ANCHORAGE, Alaska — Musher Brent Sass won the arduous Iditarod Trail Sled Dog Race across Alaska on Tuesday as his team of 11 dogs dashed off the Bering Sea ice through a crowd of fans in downtown Nome.

Sass mushed down Front Street and across the finish line just before 6 a.m.

Fans lined the street welcoming the popular musher to the finish line. Some gave him high-fives as a police cruiser escorted Sass the final few blocks to the burled arch that marked his victory.

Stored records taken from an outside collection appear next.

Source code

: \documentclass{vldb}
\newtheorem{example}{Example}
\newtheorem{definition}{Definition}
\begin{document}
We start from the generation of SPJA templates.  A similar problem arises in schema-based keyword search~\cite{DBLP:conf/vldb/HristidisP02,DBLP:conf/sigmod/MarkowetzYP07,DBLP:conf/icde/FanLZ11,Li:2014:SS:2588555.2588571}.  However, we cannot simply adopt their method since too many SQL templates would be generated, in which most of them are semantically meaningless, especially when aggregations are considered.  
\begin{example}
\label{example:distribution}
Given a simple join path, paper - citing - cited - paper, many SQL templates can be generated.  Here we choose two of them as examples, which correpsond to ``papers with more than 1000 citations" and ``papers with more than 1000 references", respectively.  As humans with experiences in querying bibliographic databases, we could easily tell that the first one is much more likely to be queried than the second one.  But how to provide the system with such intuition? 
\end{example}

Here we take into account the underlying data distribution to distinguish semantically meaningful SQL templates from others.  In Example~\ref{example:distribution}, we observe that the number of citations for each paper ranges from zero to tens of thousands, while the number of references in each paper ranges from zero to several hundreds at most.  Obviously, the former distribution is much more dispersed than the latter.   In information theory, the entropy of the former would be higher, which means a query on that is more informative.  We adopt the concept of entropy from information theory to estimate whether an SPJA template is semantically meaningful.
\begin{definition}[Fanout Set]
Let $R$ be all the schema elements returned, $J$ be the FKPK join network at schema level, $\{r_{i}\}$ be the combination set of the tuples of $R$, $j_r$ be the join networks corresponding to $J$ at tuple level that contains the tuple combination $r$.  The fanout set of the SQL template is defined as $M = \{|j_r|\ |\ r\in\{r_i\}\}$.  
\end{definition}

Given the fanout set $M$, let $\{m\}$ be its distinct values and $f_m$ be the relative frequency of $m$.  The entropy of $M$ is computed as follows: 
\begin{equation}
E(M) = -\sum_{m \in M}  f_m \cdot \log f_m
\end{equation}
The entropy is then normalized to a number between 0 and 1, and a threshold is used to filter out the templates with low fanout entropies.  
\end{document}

It's the first Iditarod win ever for Sass, a wilderness guide and kennel owner who was running in his seventh Iditarod. His previous best finish was third last year.

Running in second place was the defending champion Dallas Seavey.

The 42-year-old native of Minnesota had a 2½ hour lead over Seavey on Monday night. All mushers must take a mandatory eight-hour break in White Mountain before making the final push for the finish in Nome. He held his lead in Safety, the last checkpoint before the finish line.

«We stuck to our game plan and ran our own race, and we weren't worried about anybody else around us,» Sass told Anchorage television station KTUU during his layover.

For his part, Seavey was resigned to runner-up status. He flatly told KTUU that he couldn't win unless something goes wrong for Sass.

«I haven't looked at the time, but isn't he like three hours ahead?» Seavey said.

Seavey was attempting to become the race's most decorated musher. He and Rick Swenson are tied with the most Iditarod victories at five.

He was still able to joke, saying: «We've got a pretty solid lead over third.»

The third-place musher, Jessie Holmes, was about 50 miles (80 kilometers) behind Seavey.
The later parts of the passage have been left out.